Familiar to me mainly by reputation and from his appearance as a clay character in Peter Jackson’s HEAVENLY CREATURES, Mario Lanza made a late attempt at a comeback for Anthony Mann with SERENADE, loosely based on a novel by James M Cain. It’s quite an odd piece of work.
The early, rags-to-riches stuff lacks pep, and Lanza at this stage makes an unconvincing boyish youth. He plays an aspiring opera singer taken under the wing of society vampire Joan Fontaine (always satisfying in wicked mode). We meet her as she’s dumping a prizefighter, and she duly walks out on poor Mario as he makes his debut in Otello — rather than inspiring him to greater heights of conviction in the role, her absence causes him to wobble out of the theatre altogether, mid-performance. Finding her apartment empty, Mario learns she’s absconded with an up-and-coming sculptor, and claws her face off —
(About two minutes in.)
When it comes to playing fraught human wreckage, Mario is unexpectedly adept, and we can forget his age now as he convincingly gives us a singer who has lost his voice, his self-belief and his reason to live. Resuscitated down Mexico way by the love of beautiful Sarita Montiel, he attempts to climb back to the top, but Fontaine is waiting for him.
The small crowd of screenwriters employed on this seem to have pulled off miracles of bowdlerisation, transforming Fontaine’s character from a gay man to a predatory society dame, and Montiel’s from a prostitute to a matador’s daughter. Montiel’s characterisation of Fontaine as “degenerate” seems like a hangover from the source book.

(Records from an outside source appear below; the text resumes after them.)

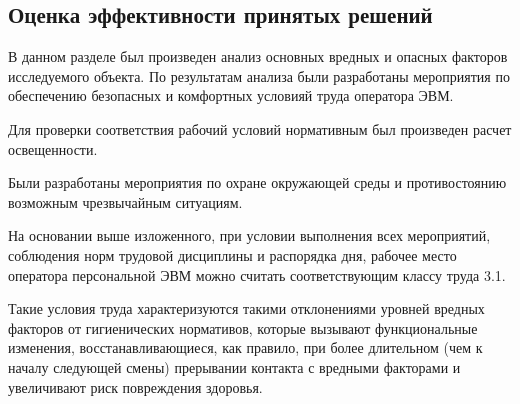 \subsection{Оценка эффективности принятых решений}

В данном разделе был произведен анализ основных вредных и опасных факторов исследуемого объекта.
По результатам анализа были разработаны мероприятия по обеспечению безопасных и комфортных условияй труда оператора ЭВМ.

Для проверки соответствия рабочий условий нормативным был произведен расчет освещенности.

Были разработаны мероприятия по охране окружающей среды и противостоянию возможным чрезвычайным ситуациям.

На основании выше изложенного, при условии выполнения всех мероприятий, соблюдения норм трудовой дисциплины и распорядка дня, рабочее место оператора персональной ЭВМ можно считать соответствующим классу труда 3.1.

Такие условия труда характеризуются такими отклонениями уровней вредных факторов от гигиенических нормативов, которые вызывают функциональные изменения, восстанавливающиеся, как правило, при более длительном (чем к началу следующей смены) прерывании контакта с вредными факторами и увеличивают риск повреждения здоровья.

\clearpage
\newpage
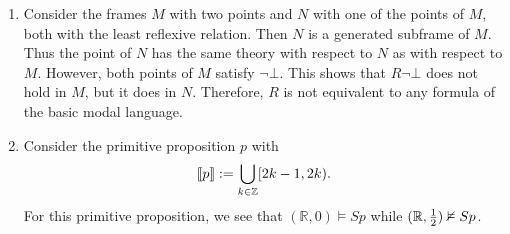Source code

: \documentclass{article}
\begin{document}
\begin{ex}
\begin{enumerate}
\item Consider the frames $M$ with two points and $N$ with one of the points of $M$, both with the least reflexive relation. Then $N$ is a generated subframe of $M$. Thus the point of $N$ has the same theory with respect to $N$ as with respect to $M$. However, both points of $M$ satisfy $\neg\bot$. This shows that $R\neg\bot$ does not hold in $M$, but it does in $N$. Therefore, $R$ is not equivalent to any formula of the basic modal language.
\item Consider the primitive proposition $p$ with 
\begin{equation*}
\llbracket p\rrbracket:=\bigcup_{k\in\mathbb{Z}}[2k-1,2k).
\end{equation*} 
For this primitive proposition, we see that
$(\mathbb{R},0)\models Sp$ while $(\mathbb{R},\frac{1}{2})\nvDash Sp$.


\end{enumerate}
\end{ex}
\end{document}
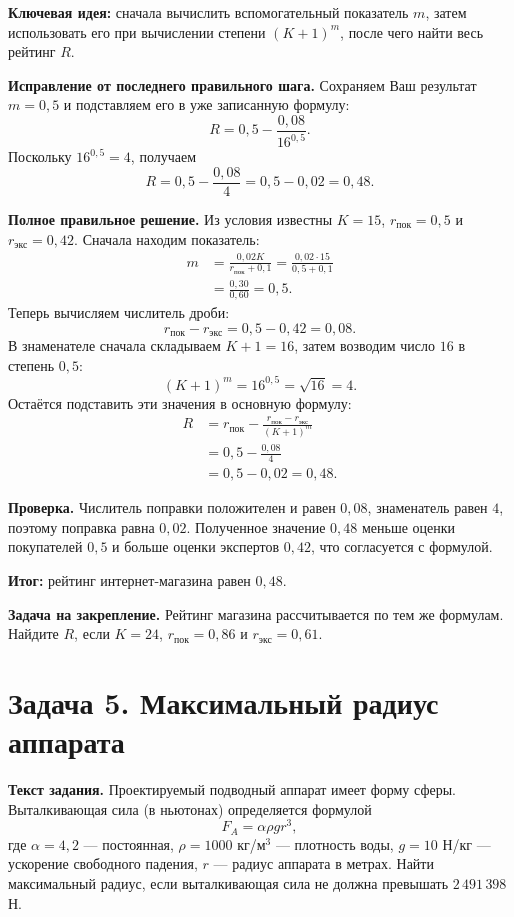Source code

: \documentclass[12pt,a4paper]{article}
\newcommand{\ReviewField}[1]{{\color{ReviewTeal}\bfseries #1}\space}
\begin{document}
\ReviewField{Ключевая идея:} сначала вычислить вспомогательный показатель $m$, затем использовать его при вычислении степени $(K+1)^m$, после чего найти весь рейтинг $R$.

\ReviewField{Исправление от последнего правильного шага.} Сохраняем Ваш результат $m=0{,}5$ и подставляем его в уже записанную формулу:
\[
R=0{,}5-\frac{0{,}08}{16^{0{,}5}}.
\]
Поскольку $16^{0{,}5}=4$, получаем
\[
R=0{,}5-\frac{0{,}08}{4}=0{,}5-0{,}02=0{,}48.
\]

\ReviewField{Полное правильное решение.} Из условия известны $K=15$, $r_{\text{пок}}=0{,}5$ и $r_{\text{экс}}=0{,}42$. Сначала находим показатель:
\[
\begin{aligned}
m&=\frac{0{,}02K}{r_{\text{пок}}+0{,}1}
=\frac{0{,}02\cdot15}{0{,}5+0{,}1}\\
&=\frac{0{,}30}{0{,}60}=0{,}5.
\end{aligned}
\]
Теперь вычисляем числитель дроби:
\[
r_{\text{пок}}-r_{\text{экс}}=0{,}5-0{,}42=0{,}08.
\]
В знаменателе сначала складываем $K+1=16$, затем возводим число $16$ в степень $0{,}5$:
\[
(K+1)^m=16^{0{,}5}=\sqrt{16}=4.
\]
Остаётся подставить эти значения в основную формулу:
\[
\begin{aligned}
R&=r_{\text{пок}}-\frac{r_{\text{пок}}-r_{\text{экс}}}{(K+1)^m}\\
&=0{,}5-\frac{0{,}08}{4}\\
&=0{,}5-0{,}02=0{,}48.
\end{aligned}
\]

\ReviewField{Проверка.} Числитель поправки положителен и равен $0{,}08$, знаменатель равен $4$, поэтому поправка равна $0{,}02$. Полученное значение $0{,}48$ меньше оценки покупателей $0{,}5$ и больше оценки экспертов $0{,}42$, что согласуется с формулой.

\ReviewField{Итог:} рейтинг интернет-магазина равен $\boxed{0{,}48}$.

\ReviewField{Задача на закрепление.} Рейтинг магазина рассчитывается по тем же формулам. Найдите $R$, если $K=24$, $r_{\text{пок}}=0{,}86$ и $r_{\text{экс}}=0{,}61$.

\newpage
{}\label{task:applied5}
\section*{Задача 5. Максимальный радиус аппарата}
\ReviewField{Текст задания.} Проектируемый подводный аппарат имеет форму сферы. Выталкивающая сила (в ньютонах) определяется формулой
\[
F_A=\alpha\rho gr^3,
\]
где $\alpha=4{,}2$ --- постоянная, $\rho=1000$ кг/м$^3$ --- плотность воды, $g=10$ Н/кг --- ускорение свободного падения, $r$ --- радиус аппарата в метрах. Найти максимальный радиус, если выталкивающая сила не должна превышать $2\,491\,398$ Н.
\end{document}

Homosexuality, ejected from the servant’s entrance, crashes through every window and floods down the chimney. Vincent Price plays Fontaine’s campy pal with sneering relish (but he’s actually kind of nice, underneath it all), and he gets absolutely all the good lines. The heroine who straightens Mario out (a touch inconclusively, as in the book) likes to drag up in her dead dad’s toreador duds, and assumes bullfighter stance to threaten her rival with a sword at a swank New York cocktail party (I never seem to get invited to parties like that). The silliness is augmented by other melodramatic contrivances — it seemed capricious of God to send a thunderbolt to make Mario and Sara stay together, only to send a bus to knock her down a few days later…

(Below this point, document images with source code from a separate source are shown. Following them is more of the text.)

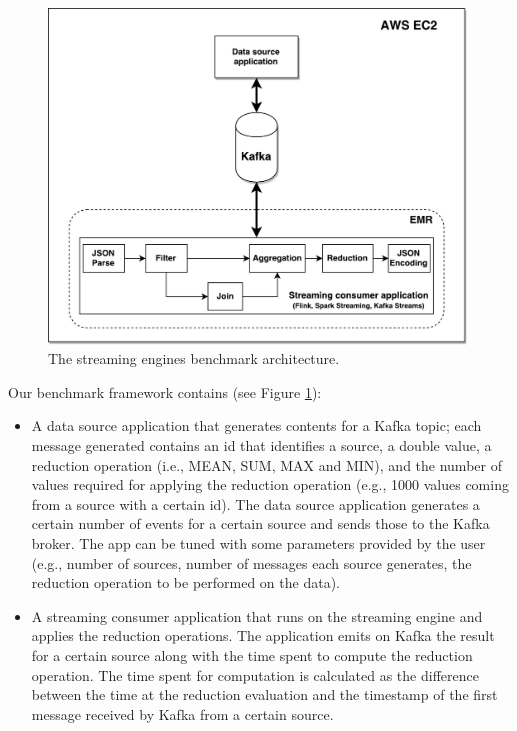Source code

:  \begin{figure}[h!]
\includegraphics[width=1\textwidth]{images/benchmark.pdf}
 \caption{The streaming engines benchmark architecture.}
\label{fig:benchmark_architecture}
\end{figure}

Our benchmark framework contains (see Figure \ref{fig:benchmark_architecture}):
\begin{itemize}
\item A data source application that generates contents for a Kafka topic; each message generated contains an id that identifies a source, a double value, a reduction operation (i.e., MEAN, SUM, MAX and MIN), and the number of values required for applying the reduction operation (e.g., 1000 values coming from a source with a certain id). The data source application generates a certain number of events for a certain source and sends those to the Kafka broker. 
The app can be tuned with some parameters provided by the user (e.g., number of sources, number of messages each source generates, the reduction operation to be performed on the data). 


\item A streaming consumer application that runs on the streaming engine and applies the reduction operations. The application emits on Kafka the result for a certain source along with the time spent to compute the reduction operation. The time spent for computation is calculated as the difference between the time at the reduction evaluation and the timestamp of the first message received by Kafka from a certain source.
\end{itemize}

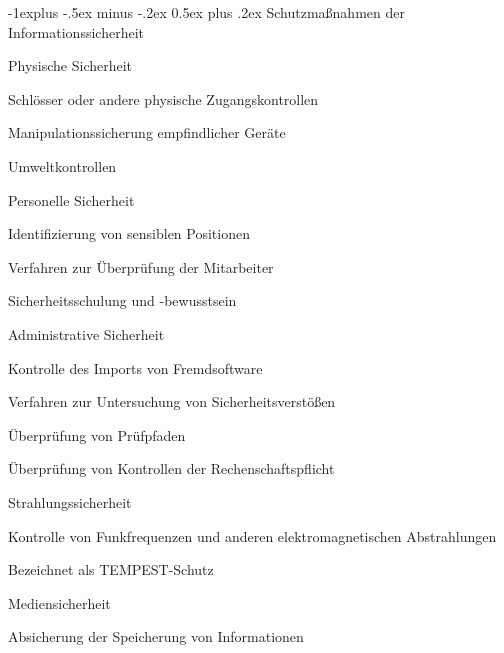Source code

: \documentclass[a4paper]{article}
\makeatletter
\renewcommand{\subsection}{\@startsection{subsection}{2}{0mm}%
 {-1explus -.5ex minus -.2ex}%
 {0.5ex plus .2ex}%
 {\normalfont\normalsize\bfseries}}
\makeatother
\begin{document}
\begin{multicols}{3}
      \subsection{Schutzmaßnahmen der Informationssicherheit}
      \begin{itemize*}
            \item Physische Sicherheit
            \begin{itemize*}
                  \item Schlösser oder andere physische Zugangskontrollen
                  \item Manipulationssicherung empfindlicher Geräte
                  \item Umweltkontrollen
            \end{itemize*}
            \item Personelle Sicherheit
            \begin{itemize*}
                  \item Identifizierung von sensiblen Positionen
                  \item Verfahren zur Überprüfung der Mitarbeiter
                  \item Sicherheitsschulung und -bewusstsein
            \end{itemize*}
            \item Administrative Sicherheit
            \begin{itemize*}
                  \item Kontrolle des Imports von Fremdsoftware
                  \item Verfahren zur Untersuchung von Sicherheitsverstößen
                  \item Überprüfung von Prüfpfaden
                  \item Überprüfung von Kontrollen der Rechenschaftspflicht
            \end{itemize*}
            \item Strahlungssicherheit
            \begin{itemize*}
                  \item Kontrolle von Funkfrequenzen und anderen elektromagnetischen Abstrahlungen
                  \item Bezeichnet als TEMPEST-Schutz
            \end{itemize*}
            \item Mediensicherheit
            \begin{itemize*}
                  \item Absicherung der Speicherung von Informationen

\end{itemize*}
\end{itemize*}
\end{multicols}
\end{document}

Cigar-smoking Sara Montiel likes to claim she was the love of Lanza’s life, though she was married to Mann… Rather than firming up A.M.’s rep for heterosexuality, this union may undermine it: “If he were Spanish, marrying Sara Montiel would be like marrying Judy Garland,” observes David Wingrove, Shadowplay informant.
Mann seems much more excited by the psychological mayhem and tense confrontations of the second half, although his enthusiasm comes and goes. Lanza fans will appreciate the large quantity of loud singing laid on for our enjoyment, and I appreciated it too whenever it synched with a valid plot motivation, which admittedly was about 75% of the time. With its two-part structure, use of San Francisco as a major location, broken-down hero, and hispanic influence, the movie seems at times like a faint pre-echo of VERTIGO, a film still waiting to be born at this point.